I assume you probably know this already, just clearing up some terminology.
To your actual question; Equal temperament is defined to preserve the octave relationship. It's not a universal property of every tuning system, but it's pretty common.
So no, if the octaves are in tune, then they should have the correct relationship, and not be off by any hertz. This may not be the case in the real world, particularly if junior concert bands or bagpipes are involved.
You may not enjoy the sound of pure octaves; it's fairly sterile. But they should not be out of tune.
Now, all of that being said, pianos (and other similar instruments) are tuned using something called Stretched Tuning. As a result, the octaves are not exact doublings of frequency. But I don't think you'd say they are out of tune. In fact, this is intended to make the piano sound more in tune. Some digital pianos emulate stretched tuning; some do not.

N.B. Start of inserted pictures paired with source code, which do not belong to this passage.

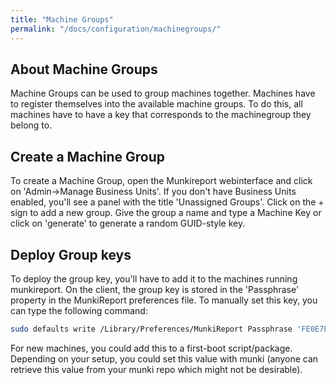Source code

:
 ```yaml
---
title: "Machine Groups"
permalink: "/docs/configuration/machinegroups/"
---
```

## About Machine Groups

Machine Groups can be used to group machines together. Machines have to register themselves into the available machine groups. To do this, all machines have to have a key that corresponds to the machinegroup they belong to.

## Create a Machine Group

To create a Machine Group, open the Munkireport webinterface and click on 'Admin->Manage Business Units'. If you don't have Business Units enabled, you'll see a panel with the title 'Unassigned Groups'. Click on the + sign to add a new group. Give the group a name and type a Machine Key or click on 'generate' to generate a random GUID-style key.

## Deploy Group keys

To deploy the group key, you'll have to add it to the machines running munkireport. On the client, the group key is stored in the 'Passphrase' property in the MunkiReport preferences file. To manually set this key, you can type the following command:

```sh
sudo defaults write /Library/Preferences/MunkiReport Passphrase 'FE0E7F5F-5396-CCE5-3821-52055981CC94'
```

For new machines, you could add this to a first-boot script/package. Depending on your setup, you could set this value with munki (anyone can retrieve this value from your munki repo which might not be desirable).
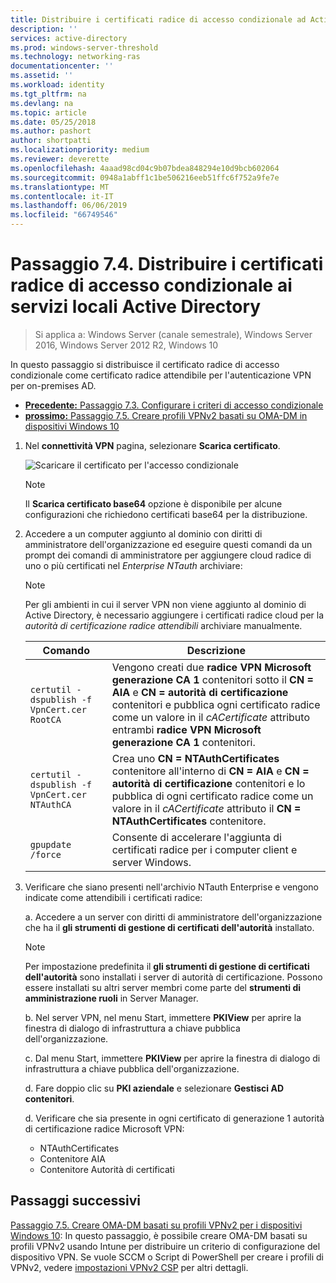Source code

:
 ```yaml
---
title: Distribuire i certificati radice di accesso condizionale ad Active Directory locale
description: ''
services: active-directory
ms.prod: windows-server-threshold
ms.technology: networking-ras
documentationcenter: ''
ms.assetid: ''
ms.workload: identity
ms.tgt_pltfrm: na
ms.devlang: na
ms.topic: article
ms.date: 05/25/2018
ms.author: pashort
author: shortpatti
ms.localizationpriority: medium
ms.reviewer: deverette
ms.openlocfilehash: 4aaad98cd04c9b07bdea848294e10d9bcb602064
ms.sourcegitcommit: 0948a1abff1c1be506216eeb51ffc6f752a9fe7e
ms.translationtype: MT
ms.contentlocale: it-IT
ms.lasthandoff: 06/06/2019
ms.locfileid: "66749546"
---
```

# <a name="step-74-deploy-conditional-access-root-certificates-to-on-premises-ad"></a>Passaggio 7.4. Distribuire i certificati radice di accesso condizionale ai servizi locali Active Directory

>Si applica a: Windows Server (canale semestrale), Windows Server 2016, Windows Server 2012 R2, Windows 10

In questo passaggio si distribuisce il certificato radice di accesso condizionale come certificato radice attendibile per l'autenticazione VPN per on-premises AD.

- [**Precedente:** Passaggio 7.3. Configurare i criteri di accesso condizionale](vpn-config-conditional-access-policy.md)
- [**prossimo:** Passaggio 7.5. Creare profili VPNv2 basati su OMA-DM in dispositivi Windows 10](vpn-create-oma-dm-based-vpnv2-profiles.md)

1. Nel **connettività VPN** pagina, selezionare **Scarica certificato**. 
   
    ![Scaricare il certificato per l'accesso condizionale](../../media/Always-On-Vpn/06.png)

    >[!NOTE]
    >Il **Scarica certificato base64** opzione è disponibile per alcune configurazioni che richiedono certificati base64 per la distribuzione. 

2. Accedere a un computer aggiunto al dominio con diritti di amministratore dell'organizzazione ed eseguire questi comandi da un prompt dei comandi di amministratore per aggiungere cloud radice di uno o più certificati nel *Enterprise NTauth* archiviare:

    >[!NOTE]
    >Per gli ambienti in cui il server VPN non viene aggiunto al dominio di Active Directory, è necessario aggiungere i certificati radice cloud per la _autorità di certificazione radice attendibili_ archiviare manualmente.

    |Comando  |Descrizione  |  
    |---------|-------------| 
    |`certutil -dspublish -f VpnCert.cer RootCA`     |Vengono creati due **radice VPN Microsoft generazione CA 1** contenitori sotto il **CN = AIA** e **CN = autorità di certificazione** contenitori e pubblica ogni certificato radice come un valore in il _cACertificate_ attributo entrambi **radice VPN Microsoft generazione CA 1** contenitori.|  
    |`certutil -dspublish -f VpnCert.cer NTAuthCA`   |Crea uno **CN = NTAuthCertificates** contenitore all'interno di **CN = AIA** e **CN = autorità di certificazione** contenitori e lo pubblica di ogni certificato radice come un valore in il _cACertificate_ attributo il **CN = NTAuthCertificates** contenitore. |  
    |`gpupdate /force`     |Consente di accelerare l'aggiunta di certificati radice per i computer client e server Windows.  |

3.  Verificare che siano presenti nell'archivio NTauth Enterprise e vengono indicate come attendibili i certificati radice:

    a.  Accedere a un server con diritti di amministratore dell'organizzazione che ha il **gli strumenti di gestione di certificati dell'autorità** installato.

    >[!NOTE]
    >Per impostazione predefinita il **gli strumenti di gestione di certificati dell'autorità** sono installati i server di autorità di certificazione. Possono essere installati su altri server membri come parte del **strumenti di amministrazione ruoli** in Server Manager.

    b.  Nel server VPN, nel menu Start, immettere **PKIView** per aprire la finestra di dialogo di infrastruttura a chiave pubblica dell'organizzazione.

    c.  Dal menu Start, immettere **PKIView** per aprire la finestra di dialogo di infrastruttura a chiave pubblica dell'organizzazione.

    d.  Fare doppio clic su **PKI aziendale** e selezionare **Gestisci AD contenitori**.

    d.  Verificare che sia presente in ogni certificato di generazione 1 autorità di certificazione radice Microsoft VPN:
      - NTAuthCertificates
      - Contenitore AIA
      - Contenitore Autorità di certificati

## <a name="next-steps"></a>Passaggi successivi

[Passaggio 7.5. Creare OMA-DM basati su profili VPNv2 per i dispositivi Windows 10](vpn-create-oma-dm-based-vpnv2-profiles.md): In questo passaggio, è possibile creare OMA-DM basati su profili VPNv2 usando Intune per distribuire un criterio di configurazione del dispositivo VPN. Se vuole SCCM o Script di PowerShell per creare i profili di VPNv2, vedere [impostazioni VPNv2 CSP](https://docs.microsoft.com/windows/client-management/mdm/vpnv2-csp) per altri dettagli.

The hearing physiology is completely different from the sound generation acoustics. And it is less well understood. But some discrepancies between acoustics in instruments and the psychoacoustics have been described. One of the most obvious things is that the spectrum of the sound has a greater influency on musical harmony than the harmonic series from mathematics. Both are weakly linked together. Steady nonmoving fusing sounds tend to have a harmonic spectrum, while timbres with inharmonic spectra tend to have some instability or vibrating component in the timbre.
So when your octave sounds bad, it may be that the octave is not really an octave, or it may be that your timbre has a component which dissonates with the octave of another component. This is often the case with instruments that have a multidimensional geometry like Glockenspiel, Drums, Xylophones etc. Tubes and Strings are mainly one-dimensional while they do not necessarily have a perfect harmonic spectrum due to friction, stiffness or because the different waves extend more or less over the instrument geometry.
Actually, without knowing your particular sound, nobody can really anwer your question.
Octaves are the only interval that is perfectly tune in equal temperament.
When you say an octave "sounds like garbage" to you, it's unclear what you mean. If you mean that it doesn't sound particularly interesting then I agree, that's the whole point, octaves are so harmonious that they disappear, two notes played together in octaves simply blend together. If you mean that it sounds unpleasant, then whatever instrument you're using is probably out of tune which is why you're hearing a clash.